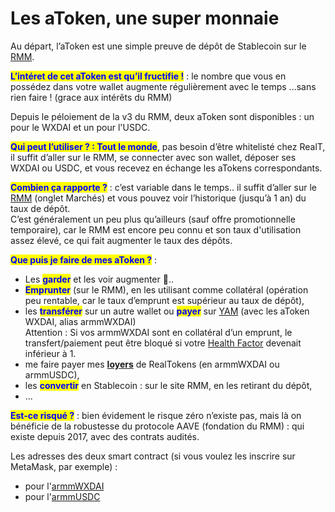 # Les aToken, une super monnaie

Au départ, l’aToken est une simple preuve de dépôt de Stablecoin sur le [RMM](./).

<mark style="color:blue;">**L’intéret de cet aToken est qu’il fructifie !**</mark> : le nombre que vous en possédez dans votre wallet augmente régulièrement avec le temps ...sans rien faire !   (grace aux intérêts du RMM)

Depuis le péloiement de la v3 du RMM, deux aToken sont disponibles : un pour le WXDAI et un pour l'USDC.

<mark style="color:blue;">**Qui peut l’utiliser ? : Tout le monde**</mark>, pas besoin d’être whitelisté chez RealT, il suffit d’aller sur le RMM, se connecter avec son wallet, déposer ses WXDAI ou USDC, et vous recevez en échange les aTokens correspondants.

<mark style="color:blue;">**Combien ça rapporte ?**</mark> : c’est variable dans le temps.. il suffit d’aller sur le [RMM](https://rmm.realtoken.network/) (onglet Marchés) et vous pouvez voir l’historique (jusqu’à 1 an) du taux de dépôt.\
C’est généralement un peu plus qu’ailleurs (sauf offre promotionnelle temporaire), car le RMM est encore peu connu et son taux d'utilisation assez élevé, ce qui fait augmenter le taux des dépôts.

<mark style="color:blue;">**Que puis je faire de mes aToken ?**</mark> :

* Les <mark style="color:blue;">**garder**</mark> et les voir augmenter :tada:..
* <mark style="color:blue;">**Emprunter**</mark> (sur le RMM), en les utilisant comme collatéral (opération peu rentable, car le taux d’emprunt est supérieur au taux de dépôt),
* les <mark style="color:blue;">**transférer**</mark> sur un autre wallet ou <mark style="color:blue;">**payer**</mark> sur [YAM](../dex-swap/yam.md) (avec les aToken WXDAI, alias armmWXDAI)\
  Attention : Si vos armmWXDAI sont en collatéral d’un emprunt, le transfert/paiement peut être bloqué si votre [Health Factor](./) devenait inférieur à 1.
* me faire payer mes [**loyers**](../../site-realt/parametrage-realt.md) de RealTokens (en armmWXDAI ou armmUSDC),
* les <mark style="color:blue;">**convertir**</mark> en Stablecoin : sur le site RMM, en les retirant du dépôt,
* ...

<mark style="color:blue;">**Est-ce risqué ?**</mark> : bien évidement le risque zéro n’existe pas, mais là on bénéficie de la robustesse du protocole AAVE (fondation du RMM) : qui existe depuis 2017, avec des contrats audités.



Les adresses des deux smart contract (si vous voulez les inscrire sur MetaMask, par exemple) :&#x20;

* pour l'[armmWXDAI](https://gnosisscan.io/address/0x0cA4f5554Dd9Da6217d62D8df2816c82bba4157b)
* pour l'[armmUSDC](https://gnosisscan.io/address/0xeD56F76E9cBC6A64b821e9c016eAFbd3db5436D1)&#x20;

# Work task:
Within the material above, output exactly the lines from the one with "WXDAI, alias armmWXDAI)\" through the one with "Attention : Si", end lines included, and nothing besides.

# Written solution:
* les <mark style="color:blue;">**transférer**</mark> sur un autre wallet ou <mark style="color:blue;">**payer**</mark> sur [YAM](../dex-swap/yam.md) (avec les aToken WXDAI, alias armmWXDAI)\
  Attention : Si vos armmWXDAI sont en collatéral d’un emprunt, le transfert/paiement peut être bloqué si votre [Health Factor](./) devenait inférieur à 1.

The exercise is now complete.